-- Supplied data --
○ ○ ○

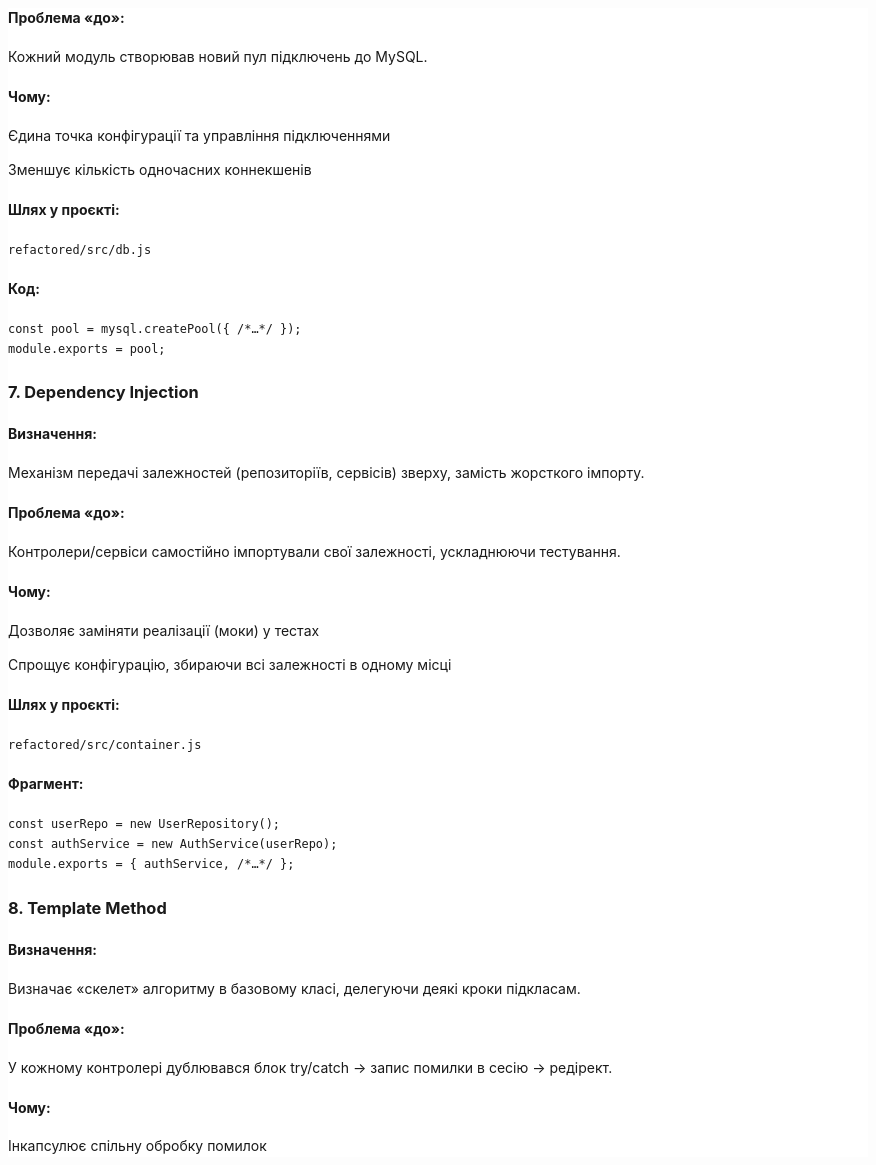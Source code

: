 #### Проблема «до»:
Кожний модуль створював новий пул підключень до MySQL.

#### Чому:

Єдина точка конфігурації та управління підключеннями

Зменшує кількість одночасних кон­не­к­шенів

#### Шлях у проєкті:
```
refactored/src/db.js
```
#### Код:

```
const pool = mysql.createPool({ /*…*/ });
module.exports = pool;
```
### 7. Dependency Injection
#### Визначення:
Механізм передачі залежностей (репозиторіїв, сервісів) зверху, замість жорсткого імпорту.

#### Проблема «до»:
Контролери/сервіси самостійно імпортували свої залежності, ускладнюючи тестування.

#### Чому:

Дозволяє заміняти реалізації (моки) у тестах

Спрощує конфігурацію, збираючи всі залежності в одному місці

#### Шлях у проєкті:
```
refactored/src/container.js
```
#### Фрагмент:

```
const userRepo = new UserRepository();
const authService = new AuthService(userRepo);
module.exports = { authService, /*…*/ };
```
### 8. Template Method
#### Визначення:
Визначає «скелет» алгоритму в базовому класі, делегуючи деякі кроки підкласам.

#### Проблема «до»:
У кожному контролері дублювався блок try/catch → запис помилки в сесію → редірект.

#### Чому:

Інкапсулює спільну обробку помилок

○ ○ ○

-- Exercise details --
If an entry contains an image, skip the image and return the rest of the listing unchanged.

-- Answer box --
Source code

: #### Проблема «до»:
Кожний модуль створював новий пул підключень до MySQL.

#### Чому:

Єдина точка конфігурації та управління підключеннями

Зменшує кількість одночасних кон­не­к­шенів

#### Шлях у проєкті:
```
refactored/src/db.js
```
#### Код:

```
const pool = mysql.createPool({ /*…*/ });
module.exports = pool;
```
### 7. Dependency Injection
#### Визначення:
Механізм передачі залежностей (репозиторіїв, сервісів) зверху, замість жорсткого імпорту.

#### Проблема «до»:
Контролери/сервіси самостійно імпортували свої залежності, ускладнюючи тестування.

#### Чому:

Дозволяє заміняти реалізації (моки) у тестах

Спрощує конфігурацію, збираючи всі залежності в одному місці

#### Шлях у проєкті:
```
refactored/src/container.js
```
#### Фрагмент:

```
const userRepo = new UserRepository();
const authService = new AuthService(userRepo);
module.exports = { authService, /*…*/ };
```
### 8. Template Method
#### Визначення:
Визначає «скелет» алгоритму в базовому класі, делегуючи деякі кроки підкласам.

#### Проблема «до»:
У кожному контролері дублювався блок try/catch → запис помилки в сесію → редірект.

#### Чому:

Інкапсулює спільну обробку помилок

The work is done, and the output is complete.